- [WHAT NEEDS TO BE DONE] Check every line of the data and copy the ones where "include" appears.

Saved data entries

* * * * * * * * *

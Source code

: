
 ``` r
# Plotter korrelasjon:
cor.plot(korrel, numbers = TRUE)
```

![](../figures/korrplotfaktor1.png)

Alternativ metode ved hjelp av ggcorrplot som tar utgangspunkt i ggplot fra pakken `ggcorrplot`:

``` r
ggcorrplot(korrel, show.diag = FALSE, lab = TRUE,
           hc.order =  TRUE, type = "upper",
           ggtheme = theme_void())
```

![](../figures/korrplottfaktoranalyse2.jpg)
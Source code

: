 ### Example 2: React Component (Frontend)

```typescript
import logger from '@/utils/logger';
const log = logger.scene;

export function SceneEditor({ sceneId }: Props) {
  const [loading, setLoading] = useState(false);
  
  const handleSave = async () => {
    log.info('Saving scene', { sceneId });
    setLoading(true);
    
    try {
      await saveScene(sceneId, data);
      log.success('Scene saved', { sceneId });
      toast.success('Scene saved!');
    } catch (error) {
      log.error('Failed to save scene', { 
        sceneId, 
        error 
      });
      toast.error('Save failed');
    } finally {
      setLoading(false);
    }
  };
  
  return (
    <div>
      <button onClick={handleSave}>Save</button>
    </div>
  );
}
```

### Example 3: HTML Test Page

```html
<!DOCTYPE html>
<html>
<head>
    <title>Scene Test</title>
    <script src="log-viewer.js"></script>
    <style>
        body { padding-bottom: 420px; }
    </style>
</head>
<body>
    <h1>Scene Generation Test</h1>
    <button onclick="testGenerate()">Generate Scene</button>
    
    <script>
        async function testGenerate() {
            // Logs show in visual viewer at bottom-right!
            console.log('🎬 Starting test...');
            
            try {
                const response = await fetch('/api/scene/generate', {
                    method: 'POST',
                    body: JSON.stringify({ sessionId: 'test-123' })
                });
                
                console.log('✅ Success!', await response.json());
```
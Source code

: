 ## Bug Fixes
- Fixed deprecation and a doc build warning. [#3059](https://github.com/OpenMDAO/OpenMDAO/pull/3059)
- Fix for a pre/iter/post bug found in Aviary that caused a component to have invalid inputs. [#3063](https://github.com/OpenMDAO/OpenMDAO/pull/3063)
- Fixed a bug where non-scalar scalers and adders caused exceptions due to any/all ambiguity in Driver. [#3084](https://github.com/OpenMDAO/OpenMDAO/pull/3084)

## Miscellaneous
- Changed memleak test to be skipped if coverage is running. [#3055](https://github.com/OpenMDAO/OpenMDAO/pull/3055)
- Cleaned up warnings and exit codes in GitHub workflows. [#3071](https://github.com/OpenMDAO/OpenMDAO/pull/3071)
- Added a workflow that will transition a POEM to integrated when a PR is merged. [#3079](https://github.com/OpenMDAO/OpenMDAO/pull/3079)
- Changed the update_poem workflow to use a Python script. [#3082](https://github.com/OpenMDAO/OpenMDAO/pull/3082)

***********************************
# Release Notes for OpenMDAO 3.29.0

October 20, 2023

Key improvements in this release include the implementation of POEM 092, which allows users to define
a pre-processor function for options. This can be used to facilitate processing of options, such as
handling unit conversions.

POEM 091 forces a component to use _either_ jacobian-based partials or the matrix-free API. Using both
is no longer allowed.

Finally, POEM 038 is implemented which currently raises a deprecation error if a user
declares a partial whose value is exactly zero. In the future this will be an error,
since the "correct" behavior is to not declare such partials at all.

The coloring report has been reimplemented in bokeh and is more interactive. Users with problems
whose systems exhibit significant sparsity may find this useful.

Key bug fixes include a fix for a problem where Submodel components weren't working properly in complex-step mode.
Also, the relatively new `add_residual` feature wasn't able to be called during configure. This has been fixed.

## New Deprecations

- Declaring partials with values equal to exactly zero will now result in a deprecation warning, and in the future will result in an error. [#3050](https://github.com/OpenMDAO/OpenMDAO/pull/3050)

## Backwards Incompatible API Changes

* * * * * * * * *

- [WRITTEN SOLUTION]
Key improvements in this release include the implementation of POEM 092, which allows users to define
Key bug fixes include a fix for a problem where Submodel components weren't working properly in complex-step mode.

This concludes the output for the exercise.